The article1 trumpets the efficaciousness of treatment of chronic hepatitis C. However, no justification for the repeated assertion of treatment effectiveness is offered. Treatment of hepatitis C does lower viral RNA loads, but I fear there is no evidence showing that treatment prevents cirrhosis, cancer, disability, and death. In lieu of outcomes evidence, what do experts say? The authors cited the consensus statement from the National Institutes of Health,2 which discusses only disease-oriented evidence regarding the benefit of hepatitis C treatment. My local gastroenterology colleagues have no patient-oriented outcome evidence to report either. Real patient benefit, such as reduced incidence of cancer, cirrhosis, disability, and death remains speculative and the topic of ongoing research.

Yet, we have plenty of patient-oriented outcome evidence showing how this supposedly effective treatment is toxic. In my own practice, I have several patients who have been harmed significantly by treatment for hepatitis C, with outcomes such as chronic spruelike enteropathy, myopathy, and depression.

No patient would tolerate cancer chemotherapy without the confidence that it improved their chance for better health. Yet, we are poisoning thousands of our patients who have hepatitis with just such a situation of known harm and uncertain benefits from treatment.

I have stopped referring my patients who have hepatitis C to gastroenterologists unless they enter a research protocol to help achieve patient-oriented outcome evidence. Until we have patient-oriented evidence that rates of cirrhosis and cancer are reduced with treatment, I do not feel that clear harm and no clear outcome benefit is acceptable.

in reply: While I agree with Dr. Steinberg that the pegylated interferon and ribavirin used in the treatment of patients with chronic hepatitis C are difficult agents to use, I disagree with his assertion that there is no evidence for improved patient outcomes with treatment.

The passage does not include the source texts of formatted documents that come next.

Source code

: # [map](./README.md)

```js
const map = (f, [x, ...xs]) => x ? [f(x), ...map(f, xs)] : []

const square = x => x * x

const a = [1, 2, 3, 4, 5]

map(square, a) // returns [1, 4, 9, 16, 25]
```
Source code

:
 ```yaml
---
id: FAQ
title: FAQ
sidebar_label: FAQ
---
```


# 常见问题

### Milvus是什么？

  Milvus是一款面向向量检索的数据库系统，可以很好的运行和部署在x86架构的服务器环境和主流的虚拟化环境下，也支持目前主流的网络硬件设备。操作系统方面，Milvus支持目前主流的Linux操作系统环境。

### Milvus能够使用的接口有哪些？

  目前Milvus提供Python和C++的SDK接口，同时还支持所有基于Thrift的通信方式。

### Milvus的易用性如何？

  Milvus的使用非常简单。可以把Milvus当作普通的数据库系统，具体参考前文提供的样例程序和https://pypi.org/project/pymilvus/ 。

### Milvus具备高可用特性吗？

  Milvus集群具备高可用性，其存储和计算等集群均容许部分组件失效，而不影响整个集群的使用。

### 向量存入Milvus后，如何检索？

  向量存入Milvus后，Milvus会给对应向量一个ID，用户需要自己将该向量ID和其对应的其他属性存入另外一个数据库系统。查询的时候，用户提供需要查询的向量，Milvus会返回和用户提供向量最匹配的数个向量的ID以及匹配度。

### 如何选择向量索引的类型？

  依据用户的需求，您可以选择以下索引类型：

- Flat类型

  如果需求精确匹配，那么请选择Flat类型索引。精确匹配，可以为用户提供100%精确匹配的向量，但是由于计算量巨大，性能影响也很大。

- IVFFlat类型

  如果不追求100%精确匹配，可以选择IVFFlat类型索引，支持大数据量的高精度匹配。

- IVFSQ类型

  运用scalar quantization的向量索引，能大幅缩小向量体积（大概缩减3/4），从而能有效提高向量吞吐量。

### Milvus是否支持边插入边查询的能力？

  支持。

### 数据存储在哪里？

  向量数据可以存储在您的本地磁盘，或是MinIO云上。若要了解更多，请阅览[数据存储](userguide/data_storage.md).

Treatment not only “lowers viral RNA loads,” but, when successful, appears to eliminate viral RNA entirely. The published treatment response rate of approximately 50 percent is not measured at the end of treatment, but represents the percentage of patients in whom hepatitis C viral RNA continues to be undetectable six months after finishing medication. Follow-up of patients who are RNA negative at six months shows that only 5 to 10 percent of them have had a virologic relapse at five years, with virtually none of those recurrences occurring after year 4.1

Other studies2,3 have shown slowing and even regression of hepatic fibrosis, and a few of the patients in these studies actually regressed from cirrhosis to an earlier stage of fibrosis. Furthermore, among patients receiving treatment, even those who failed to achieve viral elimination showed a cessation of progression of fibrosis while being treated. Among patients who already have cirrhosis at the time of treatment initiation, therapy has been shown to improve survival (risk reduction [RR], 0.54; confidence interval [CI], 0.33 to 0.89) and to reduce the occurrence of hepatocellular carcinoma (RR, 0.65; CI, 0.43 to 0.97]).4

The National Institutes of Health consensus statement on the management of hepatitis C does not recommend that all patients with hepatitis C receive treatment, but rather states: “All patients with chronic hepatitis C are potential candidates for antiviral therapy. Treatment is recommended for patients with an increased risk of developing cirrhosis.”5 The decision to treat a patient with hepatitis C frequently is not an easy one and involves balancing the possibilities of cirrhosis, liver cancer, and death against the known side effects of the medications—side effects that, as Dr. Steinberg points out, occasionally may include serious toxicities. My own patient base includes those who have had substantial difficulties in tolerating pegylated interferon and ribavirin and those who have died from hepatitis C and its complications.

These medications are important advances in our ability to treat this illness, and I suspect that the data regarding their benefits are likely to continue to accumulate as longer-term outcome studies become available.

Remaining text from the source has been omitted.